The Philly Flasher

Date: 1997

Region: North America

Subject: Nudity

Medium: Painting


Artist: Emerson Zabower

Confronting Bodies: Johnson City Area Arts Council (JCAAC); JCAAC Board of Directors

Date of Action: August 1997

Location: Johnson City, Tennessee USA

Description of Artwork: Emerson Zabower’s painting titled “The Philly Flasher” depicts a full-frontal nude male, who is pulling back his overcoat, flashing the audience.

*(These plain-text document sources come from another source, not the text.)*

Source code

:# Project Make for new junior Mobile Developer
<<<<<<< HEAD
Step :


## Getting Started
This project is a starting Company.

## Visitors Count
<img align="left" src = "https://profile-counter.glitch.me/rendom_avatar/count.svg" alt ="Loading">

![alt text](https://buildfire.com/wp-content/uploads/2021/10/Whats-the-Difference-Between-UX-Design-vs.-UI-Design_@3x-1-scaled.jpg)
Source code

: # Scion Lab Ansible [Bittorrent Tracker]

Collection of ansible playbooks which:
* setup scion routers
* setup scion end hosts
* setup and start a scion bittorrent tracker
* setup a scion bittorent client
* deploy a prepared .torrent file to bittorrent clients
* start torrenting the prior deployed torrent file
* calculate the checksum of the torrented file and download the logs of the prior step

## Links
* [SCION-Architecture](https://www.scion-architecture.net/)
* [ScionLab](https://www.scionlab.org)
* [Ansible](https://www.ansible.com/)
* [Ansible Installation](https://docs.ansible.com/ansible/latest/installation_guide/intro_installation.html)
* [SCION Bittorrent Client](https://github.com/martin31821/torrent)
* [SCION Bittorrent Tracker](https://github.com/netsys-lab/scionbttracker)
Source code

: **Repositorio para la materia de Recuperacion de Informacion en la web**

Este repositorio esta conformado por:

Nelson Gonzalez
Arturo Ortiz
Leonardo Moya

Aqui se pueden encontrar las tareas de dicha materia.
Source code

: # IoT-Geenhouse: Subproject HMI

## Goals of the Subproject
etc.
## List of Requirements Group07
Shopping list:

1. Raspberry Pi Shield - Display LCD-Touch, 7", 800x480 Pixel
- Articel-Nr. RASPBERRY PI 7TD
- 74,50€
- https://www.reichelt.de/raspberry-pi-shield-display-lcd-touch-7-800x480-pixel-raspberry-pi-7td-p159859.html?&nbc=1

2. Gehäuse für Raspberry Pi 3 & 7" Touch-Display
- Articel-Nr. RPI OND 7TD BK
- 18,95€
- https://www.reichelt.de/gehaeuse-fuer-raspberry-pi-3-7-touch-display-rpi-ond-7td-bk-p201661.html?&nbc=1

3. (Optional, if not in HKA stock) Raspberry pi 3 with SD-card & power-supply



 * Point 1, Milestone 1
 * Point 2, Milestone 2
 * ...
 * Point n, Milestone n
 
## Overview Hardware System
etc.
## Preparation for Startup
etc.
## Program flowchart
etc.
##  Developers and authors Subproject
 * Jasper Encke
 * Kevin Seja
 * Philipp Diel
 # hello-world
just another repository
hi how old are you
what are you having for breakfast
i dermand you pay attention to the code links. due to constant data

The Incident: Johnson City Area Arts Council (JCAAC) had agreed to display Mountain City artist Emerson Zabower's work at the Arts Council. According to Zabower, he and a council member hung the pieces for his exhibit titled Open Your Mind – Artwork That Makes You Think a week before the show was dated to open to the public. After a well-attended opening reception for the exhibition, enough questions were raised that the JCAAC board rearranged the show and took down the especially controversial piece The Philly Flasher - Zabower's large oil painting of a male with an attitude, featuring an open raincoat, sagging socks, no underwear and full frontal nudity. The painting right next to it was a female nude which no-one found objectionable. Zabower objects to the censorship of his painting claiming that when the JCAAC gave him the criteria for the show, there was nothing that said what kind of subject matter he could or could not put into the exhibit.

Results of Incident: Zabower appealed and protested the decision to the Board of Directors in order to have his work displayed for the public. The Johnson City Area Arts Council moved the work to a back room where it could be seen only by request. Spokespeople for the Council claim they are not censors. Nonetheless they have removed a work of art from the walls of their gallery.